Festival de Cannes

Pendant 1h25 - c'est long -, le réalisateur du « Mépris » maltraite les images et les spectateurs.

Cela commence par un écran noir , suivi d'une méchante décharge sonore, genre effet Larsen, et puis apparaît un texte avec une phrase en trois lignes mal coupées, avec des mots hors cadre. Reconstituée, cela donne « les maîtres du monde devraient se méfier de Bécassine, justement parce qu'elle se tait ».

Le ton est donné. Godard peut commencer à tourner les pages de son « Livre d'image ».

Chapitre 1. Remake. Quelles images. Des images de main car on pense avec ses mains, affirme JLG. Chap 1 . Remake Des images et des sons, des bruits, des boucles musicales et une voix monocorde qui sent le tabac froid. Chap 1. Remake. Des images de films, des images d’actualité. Des remakes de quoi ? Dans un film des soldats jettent leurs victimes à l'eau ; dans une vidéo des djihadistes jettent leurs victimes à l'eau.

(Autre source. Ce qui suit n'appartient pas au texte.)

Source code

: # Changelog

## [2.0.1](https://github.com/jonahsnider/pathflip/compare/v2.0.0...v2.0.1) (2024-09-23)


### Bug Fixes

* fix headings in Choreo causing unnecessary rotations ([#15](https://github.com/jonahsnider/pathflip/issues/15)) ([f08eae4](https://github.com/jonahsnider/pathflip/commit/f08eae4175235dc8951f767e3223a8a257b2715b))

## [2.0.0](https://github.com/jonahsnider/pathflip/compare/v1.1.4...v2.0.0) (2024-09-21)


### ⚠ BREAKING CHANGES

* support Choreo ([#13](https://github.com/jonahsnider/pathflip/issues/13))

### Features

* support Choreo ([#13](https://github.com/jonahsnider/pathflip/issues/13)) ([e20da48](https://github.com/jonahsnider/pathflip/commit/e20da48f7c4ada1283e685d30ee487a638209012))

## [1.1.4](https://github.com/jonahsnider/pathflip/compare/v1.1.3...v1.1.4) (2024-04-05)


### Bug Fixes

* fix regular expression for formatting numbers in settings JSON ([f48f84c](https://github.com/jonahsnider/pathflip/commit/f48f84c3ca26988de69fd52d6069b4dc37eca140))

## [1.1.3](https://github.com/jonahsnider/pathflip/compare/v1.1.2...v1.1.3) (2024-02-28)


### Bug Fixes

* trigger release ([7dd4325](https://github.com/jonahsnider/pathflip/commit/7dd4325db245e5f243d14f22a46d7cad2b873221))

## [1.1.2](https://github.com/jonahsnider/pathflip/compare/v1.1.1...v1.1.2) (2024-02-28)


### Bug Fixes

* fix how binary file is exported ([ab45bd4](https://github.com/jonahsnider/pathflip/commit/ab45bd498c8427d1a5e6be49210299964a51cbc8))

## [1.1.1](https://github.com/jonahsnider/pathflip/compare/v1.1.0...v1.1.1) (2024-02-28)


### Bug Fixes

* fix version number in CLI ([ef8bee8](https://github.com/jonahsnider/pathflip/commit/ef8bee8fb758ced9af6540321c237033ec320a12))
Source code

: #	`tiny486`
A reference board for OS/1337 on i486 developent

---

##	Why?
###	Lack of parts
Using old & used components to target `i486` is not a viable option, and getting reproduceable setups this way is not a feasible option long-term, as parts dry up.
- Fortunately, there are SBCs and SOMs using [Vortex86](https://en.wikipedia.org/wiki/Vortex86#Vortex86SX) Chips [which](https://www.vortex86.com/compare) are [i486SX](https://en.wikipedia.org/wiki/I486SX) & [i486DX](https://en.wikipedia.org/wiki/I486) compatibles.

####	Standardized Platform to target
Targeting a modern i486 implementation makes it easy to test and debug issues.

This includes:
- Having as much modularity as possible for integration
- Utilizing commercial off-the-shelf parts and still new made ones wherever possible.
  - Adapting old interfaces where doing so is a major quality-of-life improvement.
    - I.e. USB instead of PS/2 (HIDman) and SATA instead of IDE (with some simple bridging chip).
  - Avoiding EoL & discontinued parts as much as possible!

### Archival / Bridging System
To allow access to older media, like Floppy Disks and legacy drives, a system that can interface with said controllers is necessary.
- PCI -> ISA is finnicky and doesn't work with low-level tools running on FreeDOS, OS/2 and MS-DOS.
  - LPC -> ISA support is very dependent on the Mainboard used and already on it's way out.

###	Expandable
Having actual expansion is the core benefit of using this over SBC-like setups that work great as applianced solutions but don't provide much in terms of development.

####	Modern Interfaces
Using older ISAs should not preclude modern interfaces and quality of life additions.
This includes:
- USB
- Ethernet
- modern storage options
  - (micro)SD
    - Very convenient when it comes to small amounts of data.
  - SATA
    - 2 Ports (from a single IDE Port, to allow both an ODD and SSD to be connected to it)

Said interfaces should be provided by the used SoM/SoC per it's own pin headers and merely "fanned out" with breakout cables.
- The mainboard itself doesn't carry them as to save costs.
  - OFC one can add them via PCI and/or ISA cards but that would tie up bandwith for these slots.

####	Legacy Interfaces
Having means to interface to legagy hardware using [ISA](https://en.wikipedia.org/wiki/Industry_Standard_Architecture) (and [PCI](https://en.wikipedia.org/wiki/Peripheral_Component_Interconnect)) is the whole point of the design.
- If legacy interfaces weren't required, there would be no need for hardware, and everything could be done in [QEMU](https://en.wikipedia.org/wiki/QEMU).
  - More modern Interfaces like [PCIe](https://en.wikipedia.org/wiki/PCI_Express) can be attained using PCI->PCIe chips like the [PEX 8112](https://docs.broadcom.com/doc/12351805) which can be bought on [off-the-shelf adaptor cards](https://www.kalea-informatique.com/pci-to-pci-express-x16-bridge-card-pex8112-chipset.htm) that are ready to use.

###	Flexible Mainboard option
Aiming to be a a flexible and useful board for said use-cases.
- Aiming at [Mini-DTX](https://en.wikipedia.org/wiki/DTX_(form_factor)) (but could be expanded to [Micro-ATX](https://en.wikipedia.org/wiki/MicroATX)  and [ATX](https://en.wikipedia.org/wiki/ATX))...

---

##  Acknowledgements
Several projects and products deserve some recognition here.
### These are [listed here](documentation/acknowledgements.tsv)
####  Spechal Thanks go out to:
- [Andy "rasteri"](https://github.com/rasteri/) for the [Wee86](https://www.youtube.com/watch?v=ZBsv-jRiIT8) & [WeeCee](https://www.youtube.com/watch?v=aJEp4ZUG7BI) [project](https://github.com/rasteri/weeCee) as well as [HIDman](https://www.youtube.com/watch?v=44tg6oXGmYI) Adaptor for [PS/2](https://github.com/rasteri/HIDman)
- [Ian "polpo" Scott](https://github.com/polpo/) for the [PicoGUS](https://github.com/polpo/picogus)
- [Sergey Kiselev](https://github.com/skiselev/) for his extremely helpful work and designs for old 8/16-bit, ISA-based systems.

JLG fait un peu comme Scorsese à travers le cinéma italien et Tavernier voyageant dans le cinéma français. Il pioche dans la cinémathèque mondiale et prend « Le dernier des hommes » de Murnau, « Salo » de Pasolini, « Le plaisir » d'Ophuls, « Johnny Guitar » de Nicholas Ray, « Young Mr Lincoln » de Ford etc, etc, et aussi ses propres films. Mais pas pour communiquer sa passion, plutôt faire des collages ou des groupements autour d'un thème : la guerre, les trains, le monde arabe. Chap 1. Remake Le son va d'un baffle à l'autre comme une balle de squash. Les dialogues d'un film chevauchent ceux d'un autre, alors que la voix de JLG ânonne des aphorismes et des citations qui restent invariablement en suspens, privés de leurs derniers mots.

Piégés, blessés, peinés

Il n'y a pas que le spectateur qui est maltraité, les images aussi. Certaines sont étalonnées avec une dominante bleue, d'autres tremblent où sont complètement brouillées (genre les essais télé de Tournesol dans « Les Bijoux de la Castafiore »), leur format est modifié en cours de projection, certaines sont agrandies jusqu’à l'abstraction. De temps en temps, on voudrait rebondir sur une phrase sentencieuse répétée deux fois, mais c'est impossible, l'écran clignote comme un clip.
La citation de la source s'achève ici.